Who is going to remember the culture of old-but-still-running Ruby on Rails apps in 30 years time, when even Node.js isn't fashionable any more ;)
That would include BitKeeper --- copies were available for a few years at no cost to Linux kernel developers, but only on increasingly restrictive terms, which McVoy ultimately wound up revoking altogether. IIRC, Linus released the first embryonic version of git within weeks after McVoy withdrew the free-as-in-beer version of BitKeeper.
The resulting debacle was fairly ridiculous; Linux chastising Andrew Tridgell, continued flamewars about using a closed-source product.
What I find interesting here, though, is just how much hot water McVoy landed in. He gave away free licenses to Linux developers, then when someone in that community started reverse engineering his product with the intent to replace it, he revoked the free license, leading Linus to develop a replacement anyway -- one that has largely consumed the vast majority of BitKeeper's target market.
People often complain about the idea of using version control for large binary files, as if it is unreasonable to want such a thing, and that as a point of principle version control systems should contain only text files, and the fact that many version control systems support this poorly is proof that you don't want it anyway. But there are actually people who create, with their own hands, large binary files, often of the completely-unmergeable variety, and they deserve version control just as much as the programmers do.
(And then once you have a system that works well for them, you can then use it to solve all manner of problems that might previously have involved storing files in public folders, mailing them round, or maybe just waiting for them to compile again. No need for any of that crap any more - just check the files in, they're there forever, and you can get them back quickly.)
It is, in the sense that a decentralized VCS is, essentially, a superset of a centralized one.
Blobs are certainly still an issue, though orthogonal to distribution (I don't think you intended to imply it was related, but it could be read as if you did).
Distributed systems rely on allowing people to (in effect) create multiple versions of the same file, and then merge them all together later. But it's very rare that binary files are mergeable! And if the file can't be merged, the distributed approach won't work. People will step on one another's changes by accident, and people will have to redo work.
The usual solution is simply not to allow multiple versions to exist: enforce some kind of locking system, so that each editor has to commit their changes before the next one can have a go. But now you need some centralized place to store the locking information...

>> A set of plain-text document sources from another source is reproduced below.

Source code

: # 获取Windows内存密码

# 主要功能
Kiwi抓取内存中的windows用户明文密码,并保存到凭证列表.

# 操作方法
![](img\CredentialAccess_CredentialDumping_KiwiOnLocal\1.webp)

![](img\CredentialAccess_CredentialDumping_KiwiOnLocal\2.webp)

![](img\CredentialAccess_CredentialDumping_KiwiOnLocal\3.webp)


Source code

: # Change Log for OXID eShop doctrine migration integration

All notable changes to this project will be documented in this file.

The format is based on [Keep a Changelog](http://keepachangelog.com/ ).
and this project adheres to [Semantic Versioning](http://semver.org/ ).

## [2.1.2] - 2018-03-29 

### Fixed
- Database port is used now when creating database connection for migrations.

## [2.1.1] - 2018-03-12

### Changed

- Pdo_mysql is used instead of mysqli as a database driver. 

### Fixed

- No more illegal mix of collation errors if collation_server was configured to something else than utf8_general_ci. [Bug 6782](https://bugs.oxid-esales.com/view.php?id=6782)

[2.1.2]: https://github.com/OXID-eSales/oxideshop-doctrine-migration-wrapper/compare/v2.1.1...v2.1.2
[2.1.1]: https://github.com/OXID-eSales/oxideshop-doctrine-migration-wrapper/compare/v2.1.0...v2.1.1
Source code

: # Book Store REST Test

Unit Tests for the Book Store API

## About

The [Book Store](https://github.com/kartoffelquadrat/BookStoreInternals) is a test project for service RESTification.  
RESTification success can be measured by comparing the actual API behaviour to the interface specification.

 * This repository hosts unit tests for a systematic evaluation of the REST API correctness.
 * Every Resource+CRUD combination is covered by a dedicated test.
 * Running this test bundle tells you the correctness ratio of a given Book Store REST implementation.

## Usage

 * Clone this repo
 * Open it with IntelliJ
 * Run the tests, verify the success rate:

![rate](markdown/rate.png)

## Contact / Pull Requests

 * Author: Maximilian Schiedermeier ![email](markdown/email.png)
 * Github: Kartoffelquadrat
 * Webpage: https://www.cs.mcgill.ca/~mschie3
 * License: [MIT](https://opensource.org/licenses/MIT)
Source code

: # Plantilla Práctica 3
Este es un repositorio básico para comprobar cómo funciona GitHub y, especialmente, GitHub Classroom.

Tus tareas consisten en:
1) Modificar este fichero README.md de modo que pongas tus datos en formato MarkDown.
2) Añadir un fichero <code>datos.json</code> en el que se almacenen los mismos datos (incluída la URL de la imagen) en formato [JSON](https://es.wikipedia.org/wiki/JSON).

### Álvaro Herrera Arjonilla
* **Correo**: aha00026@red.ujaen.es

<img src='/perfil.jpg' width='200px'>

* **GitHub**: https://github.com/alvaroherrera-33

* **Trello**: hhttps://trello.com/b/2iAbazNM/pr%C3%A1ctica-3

I think that the GP used the phrase correctly, but not being a native English speaker myself, I'm not entirely sure.
But the author addresses the point anyway:
> I’m not recording the first time anyone made the astonishing thing, but the first time it was productised and became popular.
But that said, git really isn't very similar to bitkeeper except insofar as it enables distributed development. Both model development as a forest of independent developer trees which communicate with each other through merges. But bitkeeper is still a traditional centralized server keeping a bunch of delta'd files.
The decision bitkeeper made to keep files in SCCS format was of course not revolutionary, but tells you quite a bit about the target market (people who had makefiles that relied on implicit commands like get just working). They went to extra effort to make it look just a bunch of delta'd files.
Is anyone doing a decent work of synthesis for the history of computing in general? Something like Judt/Postwar or TARUSKIN/History of Western Music?
I just became a little lightheaded, and my vision has gone all blurry and grey.
I hope you're claiming some sort of disability compensation from that company over the long term harm this must have caused you.
But all-in-all, it was quite serviceable for a 75,000 line C++ project. Just don't try to do branches.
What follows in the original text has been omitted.